More specific comments:
The introduction section starts off well, but from L44 till 56 its added value becomes limited: a listing of several studies that have tried to quantify the differences in soil CO2 emissions at constant and variable moisture level is not enough. In this introduction at least some brief overview needs to follow on current explanations for the generally observed higher overall CO2 efflux with variable vs. constant moisture level. Of particular relevance is to see if there were already any previous ideas on the fate of Fe/Al associated OM under variable vs; constant moisture? This then needs to lead towards formulation of a research hypothesis specifically connected to the potential Birch effect size for SOM in the Japanese soils, particularly considering the abundant presence of short-range ordered Fe/Al and its role in stabilizing OM. Without such parts it is not clear what the added value would be of this study.

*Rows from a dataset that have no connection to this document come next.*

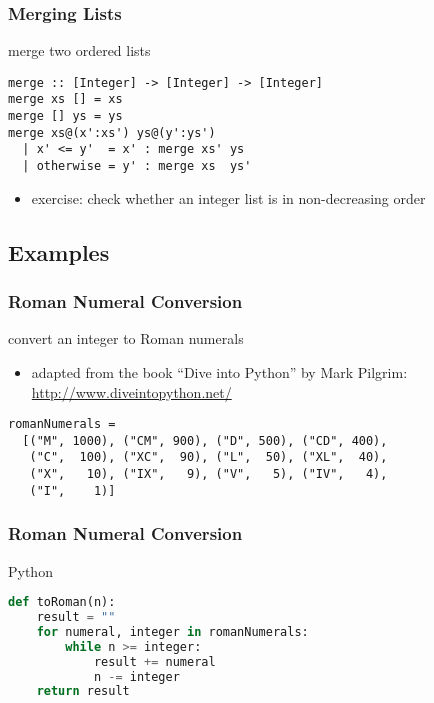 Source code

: \documentclass[dvipsnames]{beamer}
\theoremstyle{plain}
\begin{document}
\begin{frame}[fragile]
  \frametitle{Merging Lists}

  \begin{exampleblock}{merge two ordered lists}
    \begin{lstlisting}
merge :: [Integer] -> [Integer] -> [Integer]
merge xs [] = xs
merge [] ys = ys
merge xs@(x':xs') ys@(y':ys')
  | x' <= y'  = x' : merge xs' ys
  | otherwise = y' : merge xs  ys'
    \end{lstlisting}
  \end{exampleblock}

  \pause
  \begin{itemize}
    \item exercise: check whether an integer list is in non-decreasing order
  \end{itemize}
\end{frame}

\subsection{Examples}

\begin{frame}[fragile]
  \frametitle{Roman Numeral Conversion}

  \begin{exampleblock}{convert an integer to Roman numerals}
    \begin{itemize}
      \item adapted from the book ``Dive into Python'' by Mark Pilgrim:\\
        \url{http://www.diveintopython.net/}
    \end{itemize}

    \medskip
    \begin{lstlisting}
romanNumerals =
  [("M", 1000), ("CM", 900), ("D", 500), ("CD", 400),
   ("C",  100), ("XC",  90), ("L",  50), ("XL",  40),
   ("X",   10), ("IX",   9), ("V",   5), ("IV",   4),
   ("I",    1)]
    \end{lstlisting}
  \end{exampleblock}
\end{frame}

\begin{frame}[fragile]
  \frametitle{Roman Numeral Conversion}

  \begin{exampleblock}{Python}
    \begin{lstlisting}[language=Python]
def toRoman(n):
    result = ""
    for numeral, integer in romanNumerals:
        while n >= integer:
            result += numeral
            n -= integer
    return result
    \end{lstlisting}
  \end{exampleblock}
\end{frame}
\end{document}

Surprisingly, no motivation is given as to why the experiment was set up with these 10 particular soils. It is also difficult to compare these soils as some essential information to interpret the results is missing: soil particle size distribution, soil water retention characteristics and basic information on the soil organic matter quality. Especially in the forested sites it could be that much of the SOM occurs as particulate organic matter and that could form a contrast to the grassland sites. But without some basic soil fractionation data we cannot appreciate this.

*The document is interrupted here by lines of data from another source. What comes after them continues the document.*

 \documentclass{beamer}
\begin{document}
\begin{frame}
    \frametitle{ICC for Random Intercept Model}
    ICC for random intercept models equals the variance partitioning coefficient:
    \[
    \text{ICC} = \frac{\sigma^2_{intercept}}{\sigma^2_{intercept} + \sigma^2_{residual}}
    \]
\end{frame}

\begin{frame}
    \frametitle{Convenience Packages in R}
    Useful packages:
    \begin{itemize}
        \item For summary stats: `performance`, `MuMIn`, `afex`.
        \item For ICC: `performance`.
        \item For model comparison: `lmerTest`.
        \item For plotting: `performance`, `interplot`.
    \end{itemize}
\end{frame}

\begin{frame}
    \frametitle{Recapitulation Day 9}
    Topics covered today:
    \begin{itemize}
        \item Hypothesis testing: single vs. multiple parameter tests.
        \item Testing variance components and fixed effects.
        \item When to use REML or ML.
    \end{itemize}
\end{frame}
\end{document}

It is striking that soil moisture content was apparently not monitored during the soil incubation experiment – unless it was (?) - But at least that was not described anywhere in the M&M. Given that only very small cores were used (containing but 8-10g) inside 1L jars it seems probable that in the constant soil moisture treatments actually soil dried out. But no data is provided to check this. The presented course of soil water during the DWC treatments with linear drying of soil and constant levels in between drying events seems unrealistic and should have been replaced by actually recorded moisture. Because of this lack of moisture data we cannot be certain that the observed correlations between the IFCO2 and contents of Alo and Feo and Alp were not largely or in part indirect. Is it not conceivable that in soil having more OM and more pedogenic oxides the fluctuation of moisture differs to soils with less? Variation in these properties likely also causes a contrast in the soil moisture retention curve of these soils and that in turn will directly impact the magnitude of the imposed drying to actual soil moisture fluctuation.

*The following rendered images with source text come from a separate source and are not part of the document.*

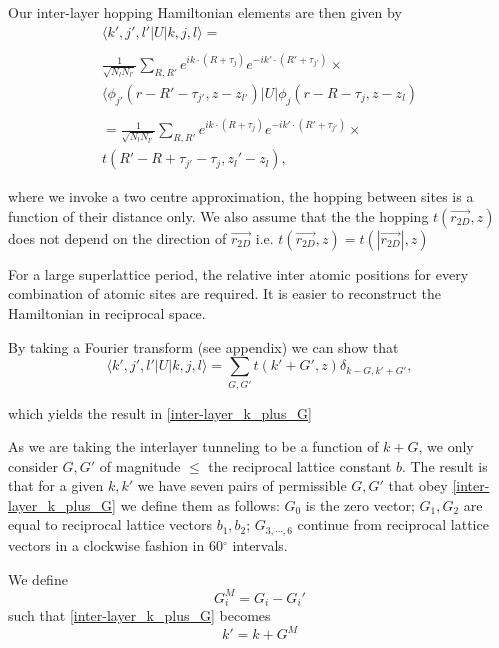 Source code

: \documentclass[12pt]{report} %
\begin{document}
  Our inter-layer hopping Hamiltonian elements are then given by
  \begin{multline}
    \langle k',j',l' | U | k, j, l \rangle = \\
    ~\\
    \frac{1}{\sqrt{N_l N_{l'}}} \sum_{R, R'} e^{ik \cdot (R+\tau_j)} e^{-ik' \cdot (R' + \tau_{j'})} \times \\
    \langle \phi_{j'}(r - R' - \tau_{j'}, z - z_{l'}) | U | \phi_j (r - R - \tau_j, z - z_l)\\
    ~\\
     =\frac{1}{\sqrt{N_l N_{l'}}} \sum_{R, R'} e^{ik \cdot (R+\tau_j)} e^{-ik' \cdot (R' + \tau_{j'})} \times \\
     t(R'-R +\tau_{j'} - \tau_j, z_l' - z_l),
    \label{}
  \end{multline}

  where we invoke a two centre approximation, the hopping between sites is a function of their distance only. We also assume that the the hopping $t(\vec{r_{2D}}, z)$ does not depend on the direction of $\vec{r_{2D}}$ i.e. $t(\vec{r_{2D}}, z) = t(|\vec{r_{2D}}|, z)$

  For a large superlattice period, the relative inter atomic positions for every combination of atomic sites are required. It is easier to reconstruct the Hamiltonian in reciprocal space.

  By taking a Fourier transform (see appendix) we can show that
  \begin{equation}
    \langle k',j',l' | U | k, j, l \rangle = \sum_{G, G'} t(k'+G', z) \delta_{k-G, k'+G'},
    \label{inter-layer_hopping_elements}
  \end{equation}
  
  which yields the result in \ref{inter-layer_k_plus_G}
  
  As we are taking the interlayer tunneling to be a function of $k+G$, we only consider $G, G'$ of magnitude $\leq$ the reciprocal lattice constant $b$. The result is that for a given $k, k'$ we have seven pairs of permissible $G, G'$ that obey \ref{inter-layer_k_plus_G} we define them as follows: $G_0$ is the zero vector; $G_1, G_2$ are equal to reciprocal lattice vectors $b_1, b_2$; $G_{3,\cdots,6}$ continue from reciprocal lattice vectors in a clockwise fashion in 60$^\circ$ intervals.

  We define
  \begin{equation}
    G_i^M = G_i - G_i'
    \label{inter-layer_G_M_def}
  \end{equation}
  such that \ref{inter-layer_k_plus_G} becomes
  \begin{equation}
    k' = k + G^M
    \label{inter-layer_k_plus_G_M}
  \end{equation}
\end{document}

Another major shortcoming is the non-continuous follow-up of soil CO2 emission: 1° CO2 emission from the constant moisture treatments was apparently only measured in the first 29 days; 2° Moreover no CO2 emissions were measured during the drying stages. Without these data, can we really compare emissions at constant and fluctuating moisture properly?
Details:
L44 “…in comparison with the medium level of constant moisture content” is not clear, what is meant by medium level here?
L46 “Another 29 data were calculated…” sounds awkward and furthermore with this sentence you are not bringing any message: what was now the outcome of this comparison?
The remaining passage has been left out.